[Stored items from a collection]
[Start of Attachment]

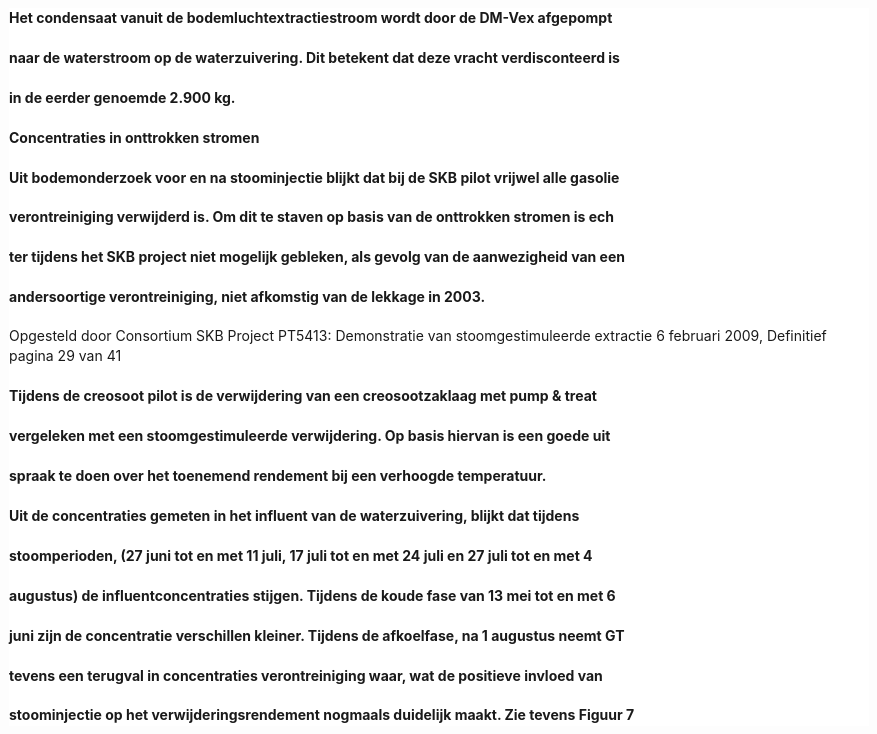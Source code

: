 #### Het condensaat vanuit de bodemluchtextractiestroom wordt door de DM-Vex afgepompt 

#### naar de waterstroom op de waterzuivering. Dit betekent dat deze vracht verdisconteerd is 

#### in de eerder genoemde 2.900 kg. 

#### Concentraties in onttrokken stromen 

#### Uit bodemonderzoek voor en na stoominjectie blijkt dat bij de SKB pilot vrijwel alle gasolie

#### verontreiniging verwijderd is. Om dit te staven op basis van de onttrokken stromen is ech

#### ter tijdens het SKB project niet mogelijk gebleken, als gevolg van de aanwezigheid van een 

#### andersoortige verontreiniging, niet afkomstig van de lekkage in 2003. 


Opgesteld door Consortium SKB Project PT5413: Demonstratie van stoomgestimuleerde extractie 6 februari 2009, Definitief pagina 29 van 41 

#### Tijdens de creosoot pilot is de verwijdering van een creosootzaklaag met pump & treat 

#### vergeleken met een stoomgestimuleerde verwijdering. Op basis hiervan is een goede uit

#### spraak te doen over het toenemend rendement bij een verhoogde temperatuur. 

#### Uit de concentraties gemeten in het influent van de waterzuivering, blijkt dat tijdens 

#### stoomperioden, (27 juni tot en met 11 juli, 17 juli tot en met 24 juli en 27 juli tot en met 4 

#### augustus) de influentconcentraties stijgen. Tijdens de koude fase van 13 mei tot en met 6 

#### juni zijn de concentratie verschillen kleiner. Tijdens de afkoelfase, na 1 augustus neemt GT 

#### tevens een terugval in concentraties verontreiniging waar, wat de positieve invloed van 

#### stoominjectie op het verwijderingsrendement nogmaals duidelijk maakt. Zie tevens Figuur 7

[End of Attachment]

[Your task] Repeat exactly the lines from the first line of the records above through the line containing "#### stoomperioden, (27", leaving out the pictures.

[Solution to this problem]
Source code

: #### Het condensaat vanuit de bodemluchtextractiestroom wordt door de DM-Vex afgepompt 

#### naar de waterstroom op de waterzuivering. Dit betekent dat deze vracht verdisconteerd is 

#### in de eerder genoemde 2.900 kg. 

#### Concentraties in onttrokken stromen 

#### Uit bodemonderzoek voor en na stoominjectie blijkt dat bij de SKB pilot vrijwel alle gasolie

#### verontreiniging verwijderd is. Om dit te staven op basis van de onttrokken stromen is ech

#### ter tijdens het SKB project niet mogelijk gebleken, als gevolg van de aanwezigheid van een 

#### andersoortige verontreiniging, niet afkomstig van de lekkage in 2003. 


Opgesteld door Consortium SKB Project PT5413: Demonstratie van stoomgestimuleerde extractie 6 februari 2009, Definitief pagina 29 van 41 

#### Tijdens de creosoot pilot is de verwijdering van een creosootzaklaag met pump & treat 

#### vergeleken met een stoomgestimuleerde verwijdering. Op basis hiervan is een goede uit

#### spraak te doen over het toenemend rendement bij een verhoogde temperatuur. 

#### Uit de concentraties gemeten in het influent van de waterzuivering, blijkt dat tijdens 

#### stoomperioden, (27 juni tot en met 11 juli, 17 juli tot en met 24 juli en 27 juli tot en met 4 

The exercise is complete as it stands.